When registering an SCC agent for an ESP node, there are three optional parameters that you can specify: node configuration file path, log configuration file path, and startup folder path.

The node configuration file path is the path to the node configuration file that the agent should use to start the ESP node. This is the equivalent to the –cluster-node parameter for the esp_server command.

The log configuration file path is the path to the log configuration file. This is the equivalent to the –cluster-log-properties parameter for the esp_server command.

The startup folder path is the path to the folder from where the ESP node was started. The agent looks for the startup folder because that is where the cluster log resides. Note that this is not necessarily the location of the esp_server binary. For example, if the esp_server binary is located under $ESP_HOME/bin, but your current directory is /myhome/myserverrun, you can:
> cd /myhome/myserverrun 
> $ESP_HOME/bin/esp_server ..
In this example, /myhome/myserverrun would be the startup folder.

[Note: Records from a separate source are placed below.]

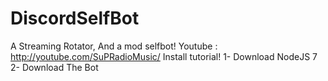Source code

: # DiscordSelfBot
A Streaming Rotator, And a mod selfbot!
Youtube : http://youtube.com/SuPRadioMusic/
Install tutorial!
1- Download NodeJS 7
2- Download The Bot
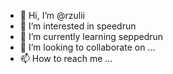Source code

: - 👋 Hi, I’m @rzulii
- 👀 I’m interested in speedrun
- 🌱 I’m currently learning seppedrun
- 💞️ I’m looking to collaborate on ...
- 📫 How to reach me ...

<!---
rzulii/rzulii is a ✨ special ✨ repository because its `README.md` (this file) appears on your GitHub profile.
You can click the Preview link to take a look at your changes.
--->
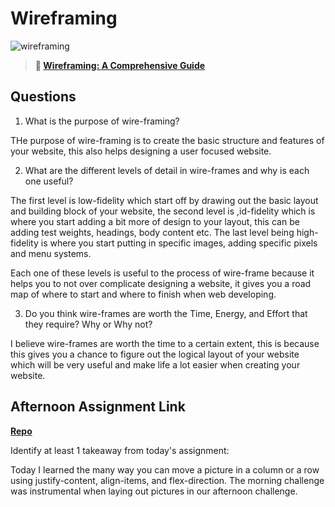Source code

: # Wireframing

![wireframing](https://bcw.blob.core.windows.net/public/img/courses/2293087935019893)

> **📖 [Wireframing: A Comprehensive Guide](https://codeworksacademy.com/fs-student-guide/resources/wk1/06-Wireframing)**

## Questions

1. What is the purpose of wire-framing?

THe purpose of wire-framing is to create the basic structure and features of your website, this also helps designing a user focused website. 

2. What are the different levels of detail in wire-frames and why is each one useful?

The first level is low-fidelity which start off by drawing out the basic layout and building block of your website, the second level is ,id-fidelity which is where you start adding a bit more of design to your layout, this can be adding test weights, headings, body content etc.
The last level being high-fidelity is where you start putting in specific images, adding specific pixels and menu systems.

Each one of these levels is useful to the process of wire-frame because it helps you to not over complicate designing a website, it gives you a road map of where to start and where to finish when web developing.


3. Do you think wire-frames are worth the Time, Energy, and Effort that they require? Why or Why not?

I believe wire-frames are worth the time to a certain extent, this is because this gives you a chance to figure out the logical layout of your website which will be very useful and make life a lot easier when creating your website.

## Afternoon Assignment Link

**[Repo](https://github.com/TaylorBruun/clone-website-group>)**

Identify at least 1 takeaway from today's assignment:

Today I learned the many way you can move a picture in a column or a row using justify-content, align-items, and flex-direction. The morning challenge was instrumental when laying out pictures in our afternoon challenge.
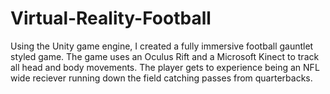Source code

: # Virtual-Reality-Football
Using the Unity game engine, I created a fully immersive football gauntlet styled game. The game uses an Oculus Rift and a Microsoft Kinect to track all head and body movements. The player gets to experience being an NFL wide reciever running down the field catching passes from quarterbacks.

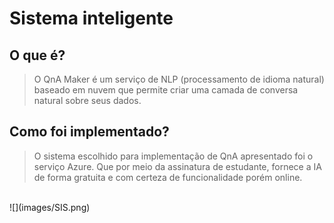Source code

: # Sistema inteligente

## O que é?

> O QnA Maker é um serviço de NLP (processamento de idioma natural) baseado em nuvem que permite criar uma camada de conversa natural sobre seus dados.
>
## Como foi implementado?
>O sistema escolhido para implementação de QnA apresentado foi o serviço Azure. Que por meio da assinatura de estudante, fornece a IA de forma gratuita e com certeza de funcionalidade porém online.
>
<br>
![](images/SIS.png)
<br>
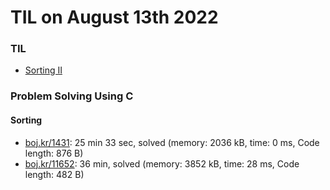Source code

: # **TIL on August 13th 2022**
### TIL
- [Sorting II](../../../Computer%20Science/Algorithm/sort-ii-08-11-2022.md)

### Problem Solving Using C
#### Sorting
- [boj.kr/1431](../../../Problem%20Solving/boj/Sorting/1431-08-13-2022.cpp): 25 min 33 sec, solved (memory: 2036 kB, time: 0 ms, Code length: 876 B)
- [boj.kr/11652](../../../Problem%20Solving/boj/Sorting/11652-08-13-2022.cpp): 36 min, solved (memory: 3852 kB, time: 28 ms, Code length: 482 B)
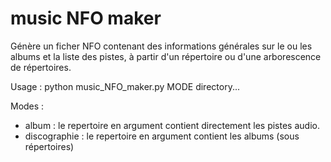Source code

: # music NFO maker

Génère un ficher NFO contenant des informations générales sur le ou les albums et la
liste des pistes, à partir d'un répertoire ou d'une arborescence de
répertoires.

Usage : python music_NFO_maker.py MODE directory...

Modes :
* album : le repertoire en argument contient directement les pistes audio.
* discographie : le repertoire en argument contient les albums (sous
  répertoires)

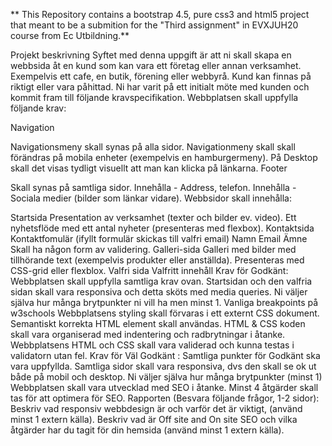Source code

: ** This Repository contains a bootstrap 4.5, pure css3 and html5 project that meant to be a submition for the "Third assignment" in EVXJUH20
course from Ec Utbildning.** 

Projekt beskrivning
Syftet med denna uppgift är att ni skall skapa en webbsida åt en kund som kan vara ett företag eller annan verksamhet. Exempelvis ett cafe, en butik, förening eller webbyrå. Kund kan finnas på riktigt eller vara påhittad. Ni har varit på ett initialt möte med kunden och kommit fram till följande kravspecifikation. Webbplatsen skall uppfylla följande krav:

Navigation

Navigationsmeny skall synas på alla sidor.
Navigationmeny skall skall förändras på mobila enheter (exempelvis en hamburgermeny).
På Desktop skall det visas tydligt visuellt att man kan klicka på länkarna.
Footer

Skall synas på samtliga sidor.
Innehålla - Address, telefon.
Innehålla - Sociala medier (bilder som länkar vidare).
Webbsidor skall innehålla:

Startsida
Presentation av verksamhet (texter och bilder ev. video).
Ett nyhetsflöde med ett antal nyheter (presenteras med flexbox).
Kontaktsida
Kontaktfomulär (ifyllt formulär skickas till valfri email)
Namn
Email
Ämne
Skall ha någon form av validering.
Galleri-sida
Galleri med bilder med tillhörande text (exempelvis produkter eller anställda).
Presenteras med CSS-grid eller flexblox.
Valfri sida
Valfritt innehåll
Krav för Godkänt:
Webbplatsen skall uppfylla samtliga krav ovan.
Startsidan och den valfria sidan skall vara responsiva och detta sköts med media queries.
Ni väljer själva hur många brytpunkter ni vill ha men minst 1.
Vanliga breakpoints på w3schools
Webbplatsens styling skall förvaras i ett externt CSS dokument.
Semantiskt korrekta HTML element skall användas.
HTML & CSS koden skall vara organiserad med indentering och radbrytningar i åtanke.
Webbplatsens HTML och CSS skall vara validerad och kunna testas i validatorn utan fel.
Krav för Väl Godkänt :
Samtliga punkter för Godkänt ska vara uppfyllda.
Samtliga sidor skall vara responsiva, dvs den skall se ok ut både på mobil och desktop.
Ni väljer själva hur många brytpunkter (minst 1)
Webbplatsen skall vara utvecklad med SEO i åtanke.
Minst 4 åtgärder skall tas för att optimera för SEO.
Rapporten (Besvara följande frågor, 1-2 sidor):
Beskriv vad responsiv webbdesign är och varför det är viktigt, (använd minst 1 extern källa).
Beskriv vad är Off site and On site SEO och vilka åtgärder har du tagit för din hemsida (använd minst 1 extern källa).
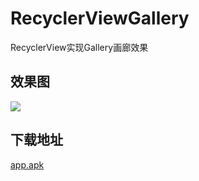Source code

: # RecyclerViewGallery
RecyclerView实现Gallery画廊效果

## 效果图
![](https://github.com/lsh-sh/RecyclerViewGallery/blob/master/img/effect.gif)

## 下载地址
[app.apk](https://github.com/lsh-sh/RecyclerViewGallery/blob/master/img/app.apk?raw=true)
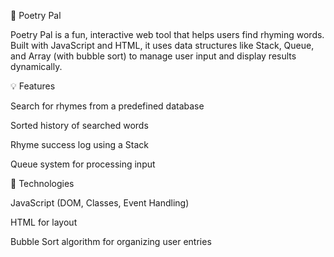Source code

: 📘 Poetry Pal

Poetry Pal is a fun, interactive web tool that helps users find rhyming words. Built with JavaScript and HTML, it uses data structures like Stack, Queue, and Array (with bubble sort) to manage user input and display results dynamically.

💡 Features

Search for rhymes from a predefined database

Sorted history of searched words

Rhyme success log using a Stack

Queue system for processing input

🔧 Technologies

JavaScript (DOM, Classes, Event Handling)

HTML for layout

Bubble Sort algorithm for organizing user entries
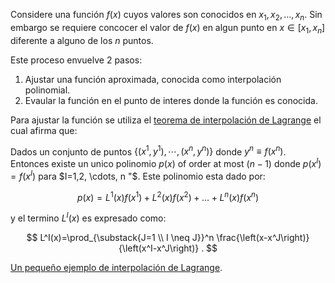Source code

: 
Considere una función $f(x)$ cuyos valores son conocidos en $x_1, x_2, \ldots, x_n$. Sin embargo se requiere concocer el valor de $f(x)$ en algun punto en $x \in\left[x_1, x_n\right]$ diferente a alguno de los $n$ puntos.

Este proceso envuelve 2 pasos:

1. Ajustar una función aproximada, conocida como interpolación polinomial.
2. Evaular la función en el punto de interes donde la función es conocida.


Para ajustar la función se utiliza el [teorema de interpolación de Lagrange](https://www.youtube.com/watch?v=nvkX1Bd90Gk) el cual afirma que:


Dados un conjunto de puntos $\left\{\left(x^1, y^1\right), \cdots,\left(x^n, y^n\right)\right\}$ donde $y^n \equiv f\left(x^n\right)$. Entonces existe un unico polinomio $p(x)$ of order at most $(n-1)$ donde  $p\left(x^I\right)=f\left(x^I\right)$ para $I=1,2, \cdots, n "$. Este polinomio esta dado por:

$$
p(x)=L^1(x) f\left(x^1\right)+L^2(x) f\left(x^2\right)+\ldots+L^n(x) f\left(x^n\right)
$$
 
y el termino $L^I(x)$ es expresado como:

$$
L^I(x)=\prod_{\substack{J=1 \\ I \neq J}}^n \frac{\left(x-x^J\right)}{\left(x^I-x^J\right)} .
$$

[Un pequeño ejemplo de interpolación de Lagrange](https://github.com/oscar-rincon/intro-fem/tree/main/programas).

If you do not provide these parameters, the SCC agent attempts to discover the correct node configuration file and derives the other two parameters from this. The agent iterates over all subfolders under $ESP_HOME/cluster/nodes and looks for ".xml". It parses these files looking for those matching the node's port (as specified in node registration in SCC) and name (as specified during installation of Event Stream Processor). If it finds exactly one matching file, that is assumed to be the desired node configuration file.

If multiple matching configuration files are found this way, discovery fails and you will need to specify the node configuration manually. The same happens if the agent does not find any matching configuration files.

Once a node configuration file is found, or if the node configuration was specified in the agent registration, the agent attempts to locate the other parameters, if they are left blank. The startup location is assumed to be the folder where the node configuration file is located, and the log configuration is assumed to reside in the same folder as the node configuration file. Any *.log.properties files located in the same folder are used for log configuration, with preference given to the cluster.log.properties file. If multiple .log.properties files exist in the folder, or if none are found, the server starts without the --cluster-log-config option.